13 de septiembre de 2006

Al empezar un nuevo curso

RECUERDO CON GRATITUD a muchos de mis profesores. De cuando niño, en la enseñanza primaria y en el bachillerato, y de joven, en la convulsa universidad de finales de los sesenta. Cierro los ojos y veo a don Antonio Ruiz, por ejemplo, en las desvencijadas aulas del colegio Paideuterium de Cáceres. No teníamos aún diez años los chavales, todos chicos, que atiborrábamos su clase, y él, maestro ejemplar, se esforzaba, probablemente pagado con menos de dos reales, en prepararnos para el temido ingreso en el bachillerato. Lo veo afilando con viejas cuchillas de afeitar, ya desechadas para tal función, el lápiz rojo con el que corregía nuestras faltas de ortografía y las cuentas mal hechas. Si dijera que hasta nos enseñó a calcular raíces cúbicas alguien podría pensar que exageraría, pero es la pura verdad. Luego, en el bachillerato, que entonces se cursaba desde los once hasta los dieciséis o diecisiete años, tuvimos oportunidad de aprender de la mano de profesores como don José Mariño, con sus magistrales clases de Latín, o de don Juan González Peramato, cuyas lecciones de Matemáticas y Física siempre he considerado, en mis más de 35 años como profesor, ejemplo de elegancia y precisión. Su rigor, en el mejor sentido de la palabra, y su capacidad de síntesis eran envidiables... No son los únicos, por supuesto, a quienes recuerdo. Me vienen también a la cabeza los nombres de don Ricardo Durán, tan joven y deportista entonces como ahora, a sus 76 años, de don Aurelio Luna, con un concepto de la disciplina que hoy sería, afortunadamente, imposible de poner en práctica... De todos ellos aprendí y a todos, ya lo he dicho, les guardo gratitud.

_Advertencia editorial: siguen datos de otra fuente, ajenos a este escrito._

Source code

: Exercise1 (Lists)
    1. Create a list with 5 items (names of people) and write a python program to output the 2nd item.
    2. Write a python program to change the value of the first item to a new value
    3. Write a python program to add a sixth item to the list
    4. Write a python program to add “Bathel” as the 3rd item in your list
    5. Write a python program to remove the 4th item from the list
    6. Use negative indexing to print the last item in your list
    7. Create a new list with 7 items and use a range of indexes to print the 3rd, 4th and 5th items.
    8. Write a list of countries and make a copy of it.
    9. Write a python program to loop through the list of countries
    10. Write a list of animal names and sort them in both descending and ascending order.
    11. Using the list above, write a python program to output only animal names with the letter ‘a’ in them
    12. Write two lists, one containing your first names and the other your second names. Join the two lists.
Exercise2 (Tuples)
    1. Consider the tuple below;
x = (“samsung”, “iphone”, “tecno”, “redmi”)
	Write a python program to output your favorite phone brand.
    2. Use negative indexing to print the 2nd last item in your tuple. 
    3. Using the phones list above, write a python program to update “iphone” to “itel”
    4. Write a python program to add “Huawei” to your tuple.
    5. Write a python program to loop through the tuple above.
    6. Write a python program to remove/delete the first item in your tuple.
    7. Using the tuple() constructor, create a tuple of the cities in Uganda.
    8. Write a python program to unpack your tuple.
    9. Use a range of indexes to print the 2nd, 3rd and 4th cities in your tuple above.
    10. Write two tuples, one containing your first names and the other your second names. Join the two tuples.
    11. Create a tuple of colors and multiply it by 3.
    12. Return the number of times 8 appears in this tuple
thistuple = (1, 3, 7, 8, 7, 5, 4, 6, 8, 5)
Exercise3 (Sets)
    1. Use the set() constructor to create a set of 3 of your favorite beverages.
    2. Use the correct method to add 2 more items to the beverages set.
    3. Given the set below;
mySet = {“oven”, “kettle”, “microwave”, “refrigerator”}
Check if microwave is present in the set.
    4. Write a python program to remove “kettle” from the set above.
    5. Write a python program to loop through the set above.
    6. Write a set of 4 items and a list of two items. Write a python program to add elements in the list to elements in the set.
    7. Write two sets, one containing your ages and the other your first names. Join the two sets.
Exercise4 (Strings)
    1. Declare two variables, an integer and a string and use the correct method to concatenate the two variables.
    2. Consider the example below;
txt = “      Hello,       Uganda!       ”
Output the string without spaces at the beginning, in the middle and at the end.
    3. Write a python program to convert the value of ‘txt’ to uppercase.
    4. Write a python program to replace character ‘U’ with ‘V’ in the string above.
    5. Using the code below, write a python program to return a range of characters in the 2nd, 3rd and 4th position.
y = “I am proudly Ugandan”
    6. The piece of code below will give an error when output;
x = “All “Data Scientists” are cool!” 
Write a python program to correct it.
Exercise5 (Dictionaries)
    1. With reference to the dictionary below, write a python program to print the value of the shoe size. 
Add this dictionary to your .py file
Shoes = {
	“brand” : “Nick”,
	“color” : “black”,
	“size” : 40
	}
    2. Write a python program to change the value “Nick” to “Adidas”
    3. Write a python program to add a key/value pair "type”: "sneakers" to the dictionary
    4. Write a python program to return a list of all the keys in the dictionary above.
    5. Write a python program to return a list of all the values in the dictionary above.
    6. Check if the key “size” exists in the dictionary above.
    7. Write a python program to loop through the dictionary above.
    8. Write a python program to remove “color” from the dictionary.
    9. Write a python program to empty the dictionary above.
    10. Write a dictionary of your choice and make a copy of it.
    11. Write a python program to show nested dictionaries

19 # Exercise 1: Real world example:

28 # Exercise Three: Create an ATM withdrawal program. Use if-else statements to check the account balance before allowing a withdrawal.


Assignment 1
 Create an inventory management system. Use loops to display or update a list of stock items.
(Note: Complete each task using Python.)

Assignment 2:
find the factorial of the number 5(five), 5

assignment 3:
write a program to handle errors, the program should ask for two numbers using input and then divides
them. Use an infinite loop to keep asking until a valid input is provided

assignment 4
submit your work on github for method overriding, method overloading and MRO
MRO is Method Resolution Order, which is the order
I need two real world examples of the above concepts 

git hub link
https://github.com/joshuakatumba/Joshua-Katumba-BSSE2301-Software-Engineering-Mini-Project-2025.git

En la universidad, pese a los efectos de la purga franquista, que se mantuvo hasta la muerte del dictador, había excepciones y conocí, ya en las facultades de ciencias, catedráticos excelentes. El profesor Galán, por ejemplo, en Salamanca, siempre maltratado por las autoridades académicas, y que hablaba del ADN cuando aquí casi nadie sabía de qué se trataba. Don Norberto Cuesta, personaje singular donde los hubiera, con sus peculiares clases de matemáticas, a un nivel que se nos antojaba inalcanzable a muchos de sus alumnos, y dueño de un lenguaje que hubiera causado la envidia de más de un académico. Capaz incluso, llevado de su amor por la maravillosa ciudad del Tormes, de mantener una polémica pública con un obispo de nombre olvidado, debido a las obras que el clérigo efectuó en un edificio antiguo. Sus clases eran un espectáculo, como lo fueron más tarde, en Zaragoza, las de don Baltasar Rodríguez Salinas, eminencia del Análisis matemático que hubiera sido una figura internacional si el contexto en el que se desenvolvía no hubiera sido tan provinciano.

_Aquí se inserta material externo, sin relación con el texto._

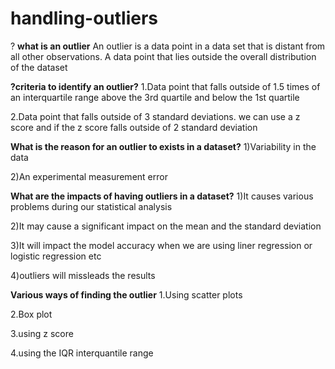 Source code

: # handling-outliers

? **what is an outlier**
An outlier is a data point in a data set that is distant from all other observations. A data point that lies outside the overall distribution of the dataset

**?criteria to identify an outlier?**
1.Data point that falls outside of 1.5 times of an interquartile range above the 3rd quartile and below the 1st quartile

2.Data point that falls outside of 3 standard deviations. we can use a z score and if the z score falls outside of 2 standard deviation

**What is the reason for an outlier to exists in a dataset?**
1)Variability in the data

2)An experimental measurement error

**What are the impacts of having outliers in a dataset?**
1)It causes various problems during our statistical analysis

2)It may cause a significant impact on the mean and the standard deviation

3)It will impact the model accuracy when we are using liner regression or logistic regression etc

4)outliers will missleads the results

**Various ways of finding the outlier**
1.Using scatter plots

2.Box plot

3.using z score

4.using the IQR interquantile range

Podría citar muchos otros nombres, pero valgan los anteriores como ejemplo. Pienso en ellos en estas fechas en que se inicia un nuevo curso y en las que uno mismo se encuentra ya en la última etapa de su dilatada carrera docente. Pienso en ellos y, llevado por una mentalidad que acaso alguien juzgue de trasnochada, medito sobre lo mucho que nos enseñaron a sus alumnos, casi sin saberlo, podríamos decir. Sin hacer mayor mérito de ello. Sin utilizar palabras grandilocuentes que, con frecuencia, sólo sirven para envolver absolutos vacíos. Pienso en ellos en estas fechas en las que los profesores hemos de redactar mil y una programaciones y hacer reuniones sin tino: de tutores, de grupos de adaptaciones curriculares, con los padres (y madres, faltaba más), en las que, como dijo el otro, a veces pareciera que hablásemos en prosa sin saberlo. Documentos oficiales emanados de las consejerías de educación rebosan de alumnos/as, profesor/a, coordinador/a, padres/madres, proyectos curriculares, Plan de Actuación para el Control del Absentismo Escolar (las mayúsculas no me las invento) que ocupan folios y folios de indigesta lectura. ¡Pobres de mis admirados y respetados profesores de cuando joven y, sobre todo, pobres de sus esforzados discípulos, si aquellos hubieran tenido que perder el tiempo con tanta tontería como la que hoy campa a sus anchas en los centros escolares y si nosotros, sus discípulos, en lugar de aprovecharnos de sus enseñanzas, hubiéramos tomado el camino a ningún sitio por el que hoy, como fruto de tanta palabrería de tres al cuarto, transitan muchos de nuestros propios alumnos!